A methodology for estimating radiofrequency signal attenuation from rainfall and atmospheric gases in 5G-and-beyond networks

Abstract

Industrial applications demand ultra-reliable and low latency communications, especially in Industrial Internet of Things (IIoT) environments. To meet these expectations, telecommunication network technologies have evolved, culminating in the deployment of fifth-generation (5G) networks by telecom operators worldwide. However, 5G and beyond networks, operating in millimetre-wave frequency bands, can suffer signal degradation caused by atmospheric phenomena, such as rainfall and atmospheric gases. This article presents a significant contribution to scientific research by proposing a methodology that leverages ITU-R recommendations (P.530, P.837, P.838, P.618-13, P.839-4, P.1511-2) for rain-induced attenuation and incorporates local meteorological data using the Gumbel Distribution. Also, the methodology considers ITU-R Recommendations (P.676, P.836, P.835) for atmospheric gas-induced attenuation. A comprehensive flowchart demonstrates the practical application of these recommendations, enabling accurate assessment of signal attenuation for various cities around the world with distinct geographical coordinates. The dataset is obtained from local Meteorological Stations or using digital maps from ITU recommendations.
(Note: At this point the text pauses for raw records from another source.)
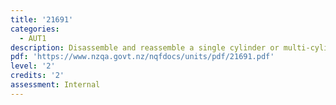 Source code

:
 ```yaml
---
title: '21691'
categories:
  - AUT1
description: Disassemble and reassemble a single cylinder or multi-cylinder four-stroke engine under supervision
pdf: 'https://www.nzqa.govt.nz/nqfdocs/units/pdf/21691.pdf'
level: '2'
credits: '2'
assessment: Internal
---
```


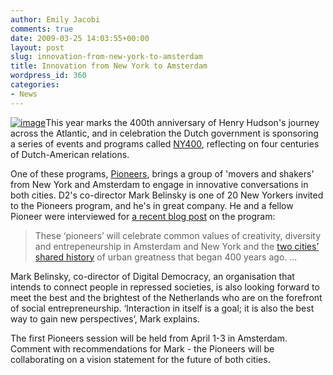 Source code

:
 ```yaml
---
author: Emily Jacobi
comments: true
date: 2009-03-25 14:03:55+00:00
layout: post
slug: innovation-from-new-york-to-amsterdam
title: Innovation from New York to Amsterdam
wordpress_id: 360
categories:
- News
---
```


[![image](https://s3.amazonaws.com/digidem-www/wp-content/uploads/2009/03/pioneers2-300x138.jpg)](https://s3.amazonaws.com/digidem-www/wp-content/uploads/2009/03/pioneers2.jpg)This year marks the 400th anniversary of Henry Hudson's journey across the Atlantic, and in celebration the Dutch government is sponsoring a series of events and programs called [NY400](http://www.ny400.org/about.php), reflecting on four centuries of Dutch-American relations.

One of these programs, [Pioneers](http://www.pioneers.nu/), brings a group of 'movers and shakers' from New York and Amsterdam to engage in innovative conversations in both cities. D2's co-director Mark Belinsky is one of 20 New Yorkers invited to the Pioneers program, and he's in great company. He and a fellow Pioneer were interviewed for [a recent blog post](http://www.ny400.org/features_article.php?id=43) on the program:


> These ‘pioneers’ will celebrate common values of creativity, diversity and entrepeneurship in Amsterdam and New York and the [two cities’ shared history](http://www.ny400.org/shared_history.php) of urban greatness that began 400 years ago. ...

Mark Belinsky, co-director of Digital Democracy, an organisation that intends to connect people in repressed societies, is also looking forward to meet the best and the brightest of the Netherlands who are on the forefront of social entrepreneurship. ‘Interaction in itself is a goal; it is also the best way to gain new perspectives’, Mark explains.


The first Pioneers session will be held from April 1-3 in Amsterdam. Comment with recommendations for Mark - the Pioneers will be collaborating on a vision statement for the future of both cities.
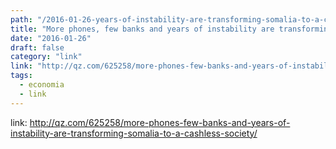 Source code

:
 ```yaml
---
path: "/2016-01-26-years-of-instability-are-transforming-somalia-to-a-cashless-society/"
title: "More phones, few banks and years of instability are transforming Somalia to a cashless society"
date: "2016-01-26"
draft: false
category: "link"
link: "http://qz.com/625258/more-phones-few-banks-and-years-of-instability-are-transforming-somalia-to-a-cashless-society/"
tags:
  - economia
  - link
---
```


link: http://qz.com/625258/more-phones-few-banks-and-years-of-instability-are-transforming-somalia-to-a-cashless-society/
The results obtained with the approximate values of precipitation rates using the proposed method were compared with values from the ITU's study group and verified the effectiveness of the proposed approach, with relative errors not exceeding 1.07%. These analyses indicated the potential impact of atmospheric conditions on 5G network performance, offering valuable insights for optimising network design and improving communication reliability that is relevant to IIoT applications.